Advisor: Peter J Boettke, PhD, Department of Economics

Committee Members: Christopher J. Coyne, Virgil H. Storr

Enterprise Hall, #318
April 06, 2015, 01:00 PM to 10:00 AM

Abstract:

One of the central elements of the contemporary Austrian School, usually taken to begin with the South Royalton conference, has been extension and critical examination of the theory of the market process. One theme of those investigations has been trying to understand the nature and significance of individual subjective experiences of the operations of the market process. First, are these experiences important to understanding the market process at all? If so, what are the mechanisms by which they enter into the operation of market activity, and what might be the general content of those experiences? How do any of these factors relate to the theories of the market found in Mises, Hayek, or Kirzner, and why, contrary to the standard Whig approach of economics, should we be concerned with those relationships? The three chapters here explore some elements of each theme.

The first chapter, “Alertness and Interpretation: Kirznerian Entrepreneurship and Culture Reconsidered,” examines the literature on the impact of actors’ cultural framework on their faculty of entrepreneurial alertness, and tries to contribute to the advancement of the project of understanding the cultural influences on the market process. Specifically, I argue that while the current work that tries to incorporate the cultural context in which real-world entrepreneurial behavior takes places has a productive understanding of alertness as channeled or filtered by that context, treating this filtering as the primary element of that interaction stops too short, and overlooks the importance of the process by which entrepreneurs select from the myriad technologically possible ways to exploit the disequilibrium situation they encounter.

The second chapter, “The Personal Nature of the Market,” begins from a fragment contained in Max Weber’s Economy and Society to motivate a discussion of the way individuals experience the market process, in which Weber claims that the market is a fundamentally impersonal force in social relations. This chapter challenges this claim, arguing that rather than a space where little is discussed other than prices and quantities, the market is an important area of human social interaction which is experienced by participants as potentially personal, and seeks to identify a few candidate mechanisms by which this occurs. Drawing upon studies of the sociology of consumption, potential mechanisms identified include the personal relationships formed by ongoing service transactions, and the personalization by consumers of their relationships with product brands.
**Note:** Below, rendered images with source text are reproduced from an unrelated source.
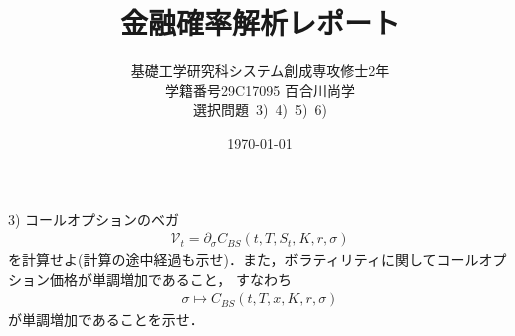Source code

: \documentclass[11pt,a4paper]{jsarticle}
\title{金融確率解析レポート}
\author{基礎工学研究科システム創成専攻修士2年\\学籍番号29C17095 百合川尚学\\選択問題\ 3)\ 4)\ 5)\ 6)}
\date{\today}
\theoremstyle{mystyle}
\begin{document}
\maketitle

\begin{itembox}[l]{3)}
	コールオプションのベガ
	\begin{align}
		\mathcal{V}_{t} = \partial_{\sigma}C_{BS}(t,T,S_{t},K,r,\sigma)
	\end{align}
	を計算せよ(計算の途中経過も示せ)．また，ボラティリティに関してコールオプション価格が単調増加であること，
	すなわち
	\begin{align}
		\sigma \longmapsto C_{BS}(t,T,x,K,r,\sigma)
	\end{align}
	が単調増加であることを示せ．
\end{itembox}
\end{document}
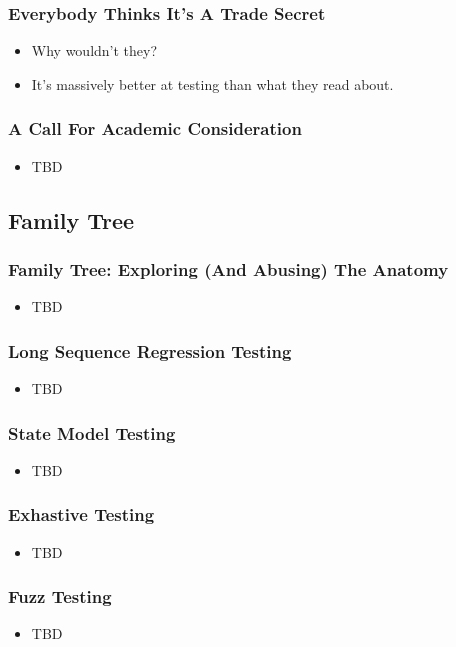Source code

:\begin{frame}
  \frametitle{Everybody Thinks It's A Trade Secret}
  \begin{itemize}
    \item Why wouldn't they?
    \item It's massively better at testing than what they read about.
  \end{itemize}
\end{frame}

\begin{frame}
  \frametitle{A Call For Academic Consideration}
  \begin{itemize}
    \item TBD
  \end{itemize}
\end{frame}

\subsection{Family Tree}

\begin{frame}
  \frametitle{Family Tree: Exploring (And Abusing) The Anatomy}
  \begin{itemize}
    \item TBD
  \end{itemize}
\end{frame}

\begin{frame}
  \frametitle{Long Sequence Regression Testing}
  \begin{itemize}
    \item TBD
  \end{itemize}
\end{frame}

\begin{frame}
  \frametitle{State Model Testing}
  \begin{itemize}
    \item TBD
  \end{itemize}
\end{frame}

\begin{frame}
  \frametitle{Exhastive Testing}
  \begin{itemize}
    \item TBD
  \end{itemize}
\end{frame}

\begin{frame}
  \frametitle{Fuzz Testing}
  \begin{itemize}
    \item TBD
  \end{itemize}
\end{frame}

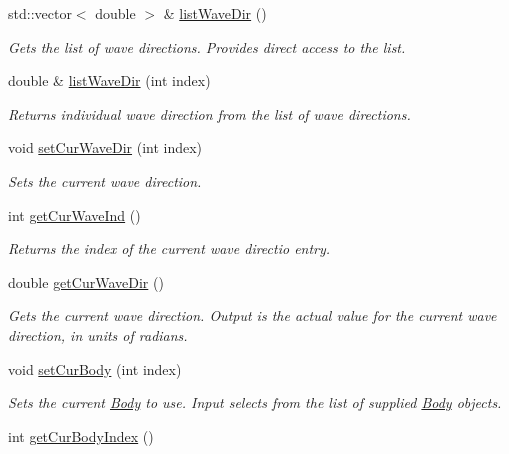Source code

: \begin{DoxyCompactItemize}
std\-::vector$<$ double $>$ \& \hyperlink{classosea_1_1ofreq_1_1_outputs_body_a710a66d19fb8ba5a6c9c15e0143f832e}{list\-Wave\-Dir} ()
\begin{DoxyCompactList}\small\item\em Gets the list of wave directions. Provides direct access to the list. \end{DoxyCompactList}\item 
double \& \hyperlink{classosea_1_1ofreq_1_1_outputs_body_abc0b04ccd535145e9c9528cde8cd4d15}{list\-Wave\-Dir} (int index)
\begin{DoxyCompactList}\small\item\em Returns individual wave direction from the list of wave directions. \end{DoxyCompactList}\item 
void \hyperlink{classosea_1_1ofreq_1_1_outputs_body_a7d2b93ecaf1fa39257444bdf3194eacc}{set\-Cur\-Wave\-Dir} (int index)
\begin{DoxyCompactList}\small\item\em Sets the current wave direction. \end{DoxyCompactList}\item 
int \hyperlink{classosea_1_1ofreq_1_1_outputs_body_acac6b220f8d472d3cc7e9102022c88ff}{get\-Cur\-Wave\-Ind} ()
\begin{DoxyCompactList}\small\item\em Returns the index of the current wave directio entry. \end{DoxyCompactList}\item 
double \hyperlink{classosea_1_1ofreq_1_1_outputs_body_a21deeef0aaace27fa376c6222bc8b0a4}{get\-Cur\-Wave\-Dir} ()
\begin{DoxyCompactList}\small\item\em Gets the current wave direction. Output is the actual value for the current wave direction, in units of radians. \end{DoxyCompactList}\item 
void \hyperlink{classosea_1_1ofreq_1_1_outputs_body_a4b33361c2888937d2aa450f3e6df200d}{set\-Cur\-Body} (int index)
\begin{DoxyCompactList}\small\item\em Sets the current \hyperlink{classosea_1_1ofreq_1_1_body}{Body} to use. Input selects from the list of supplied \hyperlink{classosea_1_1ofreq_1_1_body}{Body} objects. \end{DoxyCompactList}\item 
int \hyperlink{classosea_1_1ofreq_1_1_outputs_body_a7331d48ef7cee6bd23ac0ab487894d6c}{get\-Cur\-Body\-Index} ()

\end{DoxyCompactItemize}
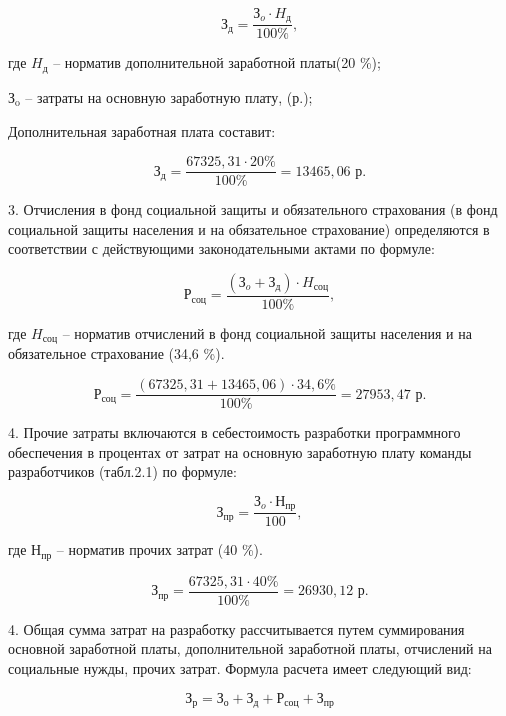 \begin{equation}
    \text{З}_{\text{д}} = \frac{\text{З}_{o}\cdot H_\text{д}}{100\%},
\end{equation}


где $H_\text{д}$ -- норматив дополнительной              заработной платы(20 \%);

   $\text{З}_{\text{o}}$ -- затраты на основную заработную плату, (р.);




Дополнительная заработная плата составит:

$$
\text{З}_{\text{д}} = \frac{67325,31 \cdot 20\%}{100\%} = 13465,06 \text{ р}.
$$

3. Отчисления в фонд социальной защиты и обязательного страхования (в фонд социальной защиты населения и на обязательное страхование) определяются в соответствии с действующими законодательными актами по формуле: 

\begin{equation}
    \text{Р}_{\text{соц}} = \frac{(\text{З}_{o} + \text{З}_{\text{д}})\cdot H_\text{соц}}{100\%},
\end{equation}
 
где $H_\text{соц}$ -- норматив отчислений в фонд социальной защиты населения и на обязательное страхование (34,6 \%).
 
$$
 \text{Р}_{\text{соц}} = \frac{(67325,31 + 13465,06)\cdot 34,6\%}{100\%} = 27953,47 \text{ р}.
$$

4. Прочие затраты включаются в себестоимость разработки программного обеспечения в процентах от затрат на основную заработную плату команды разработчиков (табл.2.1) по формуле:

\begin{equation}
    \text{З}_{\text{пр}} = \frac{\text{З}_{o} \cdot \text{Н}_{\text{пр}}}{100},
\end{equation}

где $\text{Н}_{\text{пр}}$ -- норматив прочих затрат (40 \%).

$$
 \text{З}_{\text{пр}} = \frac{67325,31 \cdot 40\%}{100\%} = 26930,12 \text{ р}.
$$

4. Общая сумма затрат на разработку рассчитывается путем суммирования основной заработной платы,
дополнительной заработной платы, отчислений на социальные нужды, прочих затрат. Формула расчета имеет следующий вид:

$$
 \text{З}_{\text{р}} =\text{З}_{\text{о}} + \text{З}_{\text{д}} + \text{Р}_{\text{соц}} + \text{З}_{\text{пр}}
$$

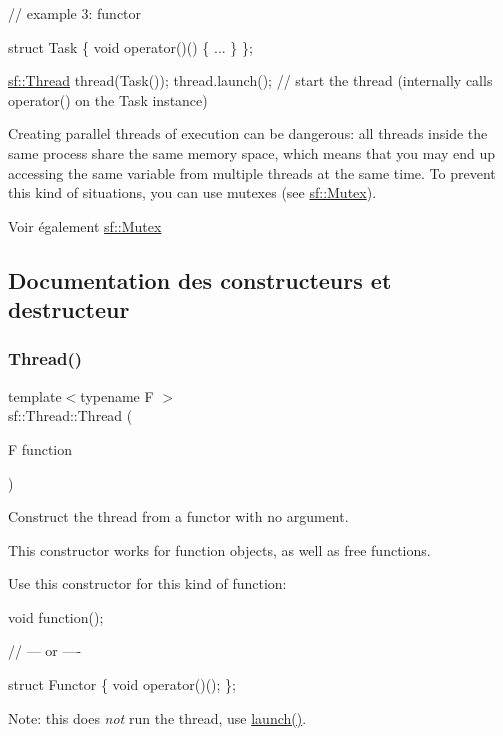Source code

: \begin{DoxyCode}
\textcolor{comment}{// example 3: functor}

\textcolor{keyword}{struct }Task
\{
    \textcolor{keywordtype}{void} operator()()
    \{
        ...
    \}
\};

\hyperlink{classsf_1_1Thread}{sf::Thread} thread(Task());
thread.launch(); \textcolor{comment}{// start the thread (internally calls operator() on the Task instance)}
\end{DoxyCode}


Creating parallel threads of execution can be dangerous\+: all threads inside the same process share the same memory space, which means that you may end up accessing the same variable from multiple threads at the same time. To prevent this kind of situations, you can use mutexes (see \hyperlink{classsf_1_1Mutex}{sf\+::\+Mutex}).

\begin{DoxySeeAlso}{Voir également}
\hyperlink{classsf_1_1Mutex}{sf\+::\+Mutex} 
\end{DoxySeeAlso}


\subsection{Documentation des constructeurs et destructeur}
\mbox{\label{classsf_1_1Thread_a4cc65399bbb111cf8132537783b8e96c}} 
\subsubsection{\texorpdfstring{Thread()}{Thread()}\hspace{0.1cm}{\footnotesize\ttfamily [1/3]}}
{\footnotesize\ttfamily template$<$typename F $>$ \\
sf\+::\+Thread\+::\+Thread (\begin{DoxyParamCaption}\item[{F}]{function }\end{DoxyParamCaption})}



Construct the thread from a functor with no argument. 

This constructor works for function objects, as well as free functions.

Use this constructor for this kind of function\+: 
\begin{DoxyCode}
\textcolor{keywordtype}{void} \textcolor{keyword}{function}();

\textcolor{comment}{// --- or ----}

\textcolor{keyword}{struct }Functor
\{
    \textcolor{keywordtype}{void} operator()();
\};
\end{DoxyCode}
 Note\+: this does {\itshape not} run the thread, use \hyperlink{classsf_1_1Thread_a74f75a9e86e1eb47479496314048b5f6}{launch()}.


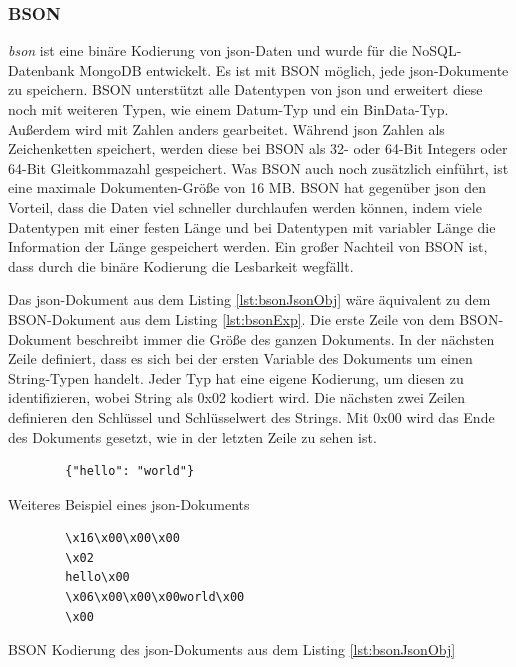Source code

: \subsubsection{BSON}
\textit{\ac{bson}} ist eine binäre Kodierung von \ac{json}-Daten und wurde für die NoSQL-Datenbank MongoDB entwickelt. Es ist mit BSON möglich, jede \ac{json}-Dokumente zu speichern. BSON unterstützt alle Datentypen von \ac{json} und erweitert diese noch mit weiteren Typen, wie einem Datum-Typ und ein BinData-Typ. Außerdem wird mit Zahlen anders gearbeitet. Während \ac{json} Zahlen als Zeichenketten speichert, werden diese bei BSON als 32- oder 64-Bit Integers oder 64-Bit Gleitkommazahl gespeichert. Was BSON auch noch zusätzlich einführt, ist eine maximale Dokumenten-Größe von 16 MB. BSON hat gegenüber \ac{json} den Vorteil, dass die Daten viel schneller durchlaufen werden können, indem viele Datentypen mit einer festen Länge und bei Datentypen mit variabler Länge die Information der Länge gespeichert werden. Ein großer Nachteil von BSON ist, dass durch die binäre Kodierung die Lesbarkeit wegfällt.\cite{bsonspecBSONBinary}\cite{postgreSQLandBSON}\cite{mongodbJSONBSON}

Das \ac{json}-Dokument aus dem Listing \ref{lst:bsonJsonObj} wäre äquivalent zu dem BSON-Dokument aus dem Listing \ref{lst:bsonExp}. Die erste Zeile von dem BSON-Dokument beschreibt immer die Größe des ganzen Dokuments. In der nächsten Zeile definiert, dass es sich bei der ersten Variable des Dokuments um einen String-Typen handelt. Jeder Typ hat eine eigene Kodierung, um diesen zu identifizieren, wobei String als 0x02 kodiert wird. Die nächsten zwei Zeilen definieren den Schlüssel und Schlüsselwert des Strings. Mit 0x00 wird das Ende des Dokuments gesetzt, wie in der letzten Zeile zu sehen ist.

\begin{listing}[htp]
    \begin{verbatim}
        {"hello": "world"}
    \end{verbatim}
    \caption{Weiteres Beispiel eines \ac{json}-Dokuments \cite{mongodbJSONBSON}}
    \label{lst:bsonJsonObj}
\end{listing} 

\begin{listing}[htp]
    \begin{verbatim} 
        \x16\x00\x00\x00           
        \x02                      
        hello\x00                  
        \x06\x00\x00\x00world\x00  
        \x00                       
    \end{verbatim}
    \caption{BSON Kodierung des \ac{json}-Dokuments aus dem Listing \ref{lst:bsonJsonObj} \cite{mongodbJSONBSON}}
    \label{lst:bsonExp}
\end{listing}


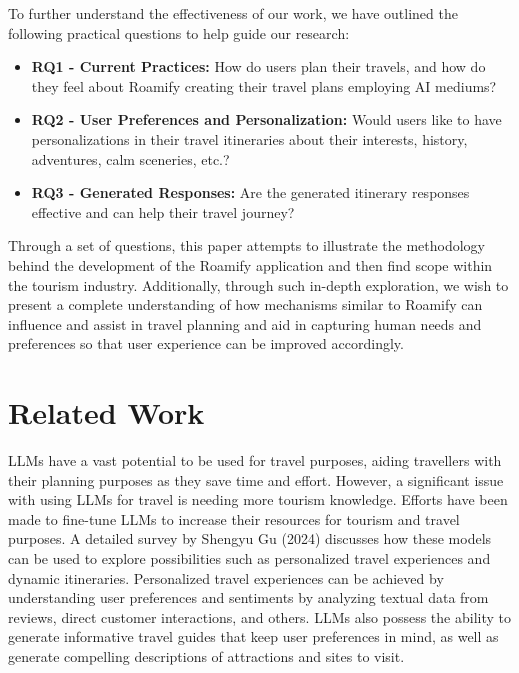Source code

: \documentclass[final,3p,times,authoryear]{elsarticle}
\begin{document}
    To further understand the effectiveness of our work, we have outlined the following practical questions to help guide our research:
    
    \begin{itemize}
        \item \textbf{RQ1 - Current Practices:} How do users plan their travels, and how do they feel about Roamify creating their travel plans employing AI mediums?
        \item \textbf{RQ2 - User Preferences and Personalization:} Would users like to have personalizations in their travel itineraries about their interests, history, adventures, calm sceneries, etc.?
        \item \textbf{RQ3 - Generated Responses:} Are the generated itinerary responses effective and can help their travel journey?
        
    \end{itemize}
    
    Through a set of questions, this paper attempts to illustrate the methodology behind the development of the Roamify application and then find scope within the tourism industry. Additionally, through such in-depth exploration, we wish to present a complete understanding of how mechanisms similar to Roamify can influence and assist in travel planning and aid in capturing human needs and preferences so that user experience can be improved accordingly.

\vspace{-7pt}

\section{Related Work}
    LLMs have a vast potential to be used for travel purposes, aiding travellers with their planning purposes as they save time and effort. However, a significant issue with using LLMs for travel is needing more tourism knowledge\cite{ref1}. Efforts have been made to fine-tune LLMs to increase their resources for tourism and travel purposes\cite{ref3}. A detailed survey by Shengyu Gu (2024) discusses how these models can be used to explore possibilities such as personalized travel experiences and dynamic itineraries\cite{ref4}. Personalized travel experiences can be achieved by understanding user preferences and sentiments by analyzing textual data from reviews, direct customer interactions, and others. LLMs also possess the ability to generate informative travel guides that keep user preferences in mind, as well as generate compelling descriptions of attractions and sites to visit.
    
\end{document}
The third chapter, “Debate and the Informal Construction of a Scientific Tradition: A Reconstruction of the Equilibration Debate,” provides a rational reconstruction of the debate between Israel Kirzner and Ludwig Lachmann, and their students, over the tendency of the market process to equilibrate the market, treating this debate as a continuation of the central role of debate in the development of the Austrian School as a distinctive line of inquiry within economic science. Understanding this debate requires an appreciation of the particular way in which members of the contemporary Austrian community relate to the ideas of Austrian Economics, in particular seeing it as a tradition with internal continuity and a wide, even plenary, scope of application. This chapter also examines the debate itself, and tries to explain its failure to reach a resolution within the community.